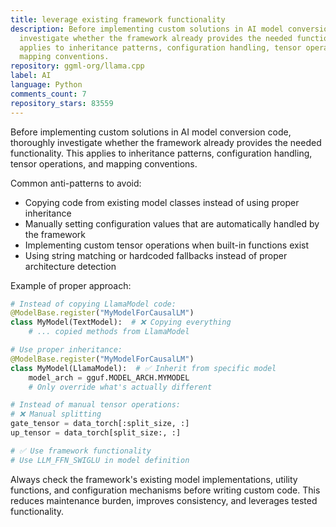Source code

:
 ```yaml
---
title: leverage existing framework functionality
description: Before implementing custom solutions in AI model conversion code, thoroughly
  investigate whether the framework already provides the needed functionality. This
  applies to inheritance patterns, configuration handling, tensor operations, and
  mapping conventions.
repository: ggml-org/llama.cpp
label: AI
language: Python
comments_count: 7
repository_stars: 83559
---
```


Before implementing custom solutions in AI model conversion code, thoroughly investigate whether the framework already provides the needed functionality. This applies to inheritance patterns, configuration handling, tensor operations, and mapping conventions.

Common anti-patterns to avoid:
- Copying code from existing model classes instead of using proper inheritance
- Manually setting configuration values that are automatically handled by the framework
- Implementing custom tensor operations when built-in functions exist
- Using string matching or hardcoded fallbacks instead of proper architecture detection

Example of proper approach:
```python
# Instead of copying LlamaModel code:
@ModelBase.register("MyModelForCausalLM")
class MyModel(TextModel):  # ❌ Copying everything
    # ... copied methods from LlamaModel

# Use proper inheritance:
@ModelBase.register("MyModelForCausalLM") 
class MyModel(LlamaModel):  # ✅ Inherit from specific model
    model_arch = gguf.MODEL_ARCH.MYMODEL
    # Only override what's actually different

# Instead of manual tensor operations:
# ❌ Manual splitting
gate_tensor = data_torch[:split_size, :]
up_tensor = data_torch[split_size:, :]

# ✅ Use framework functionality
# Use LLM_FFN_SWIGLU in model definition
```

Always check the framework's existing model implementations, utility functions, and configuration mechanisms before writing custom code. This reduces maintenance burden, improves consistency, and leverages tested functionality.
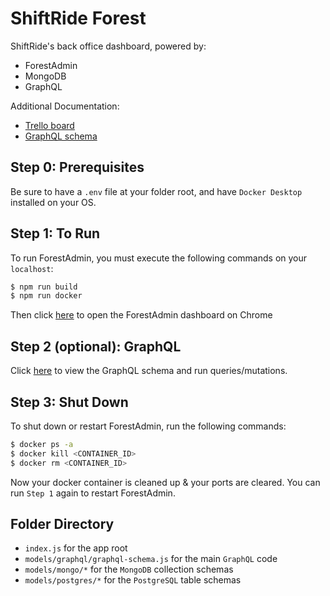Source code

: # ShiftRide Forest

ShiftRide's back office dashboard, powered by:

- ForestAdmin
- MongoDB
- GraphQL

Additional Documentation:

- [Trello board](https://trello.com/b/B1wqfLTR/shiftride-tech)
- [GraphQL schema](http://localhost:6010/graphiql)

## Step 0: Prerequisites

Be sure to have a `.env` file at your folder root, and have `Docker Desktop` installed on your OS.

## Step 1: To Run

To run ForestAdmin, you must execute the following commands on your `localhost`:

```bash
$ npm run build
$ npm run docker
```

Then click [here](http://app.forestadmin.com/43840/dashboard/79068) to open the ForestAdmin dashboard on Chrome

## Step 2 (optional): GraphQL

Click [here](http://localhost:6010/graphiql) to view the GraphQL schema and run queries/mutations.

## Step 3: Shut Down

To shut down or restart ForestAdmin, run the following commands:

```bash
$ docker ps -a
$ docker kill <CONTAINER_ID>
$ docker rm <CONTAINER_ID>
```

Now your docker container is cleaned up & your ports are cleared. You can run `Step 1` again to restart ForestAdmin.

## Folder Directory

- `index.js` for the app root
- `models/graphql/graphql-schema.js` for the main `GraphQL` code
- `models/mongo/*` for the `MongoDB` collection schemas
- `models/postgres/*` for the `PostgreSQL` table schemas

__________________________________________________

### TASK
Your answer should be the lines of the records that include the word "already".

### EXPECTED OUTPUT
  investigate whether the framework already provides the needed functionality. This
Before implementing custom solutions in AI model conversion code, thoroughly investigate whether the framework already provides the needed functionality. This applies to inheritance patterns, configuration handling, tensor operations, and mapping conventions.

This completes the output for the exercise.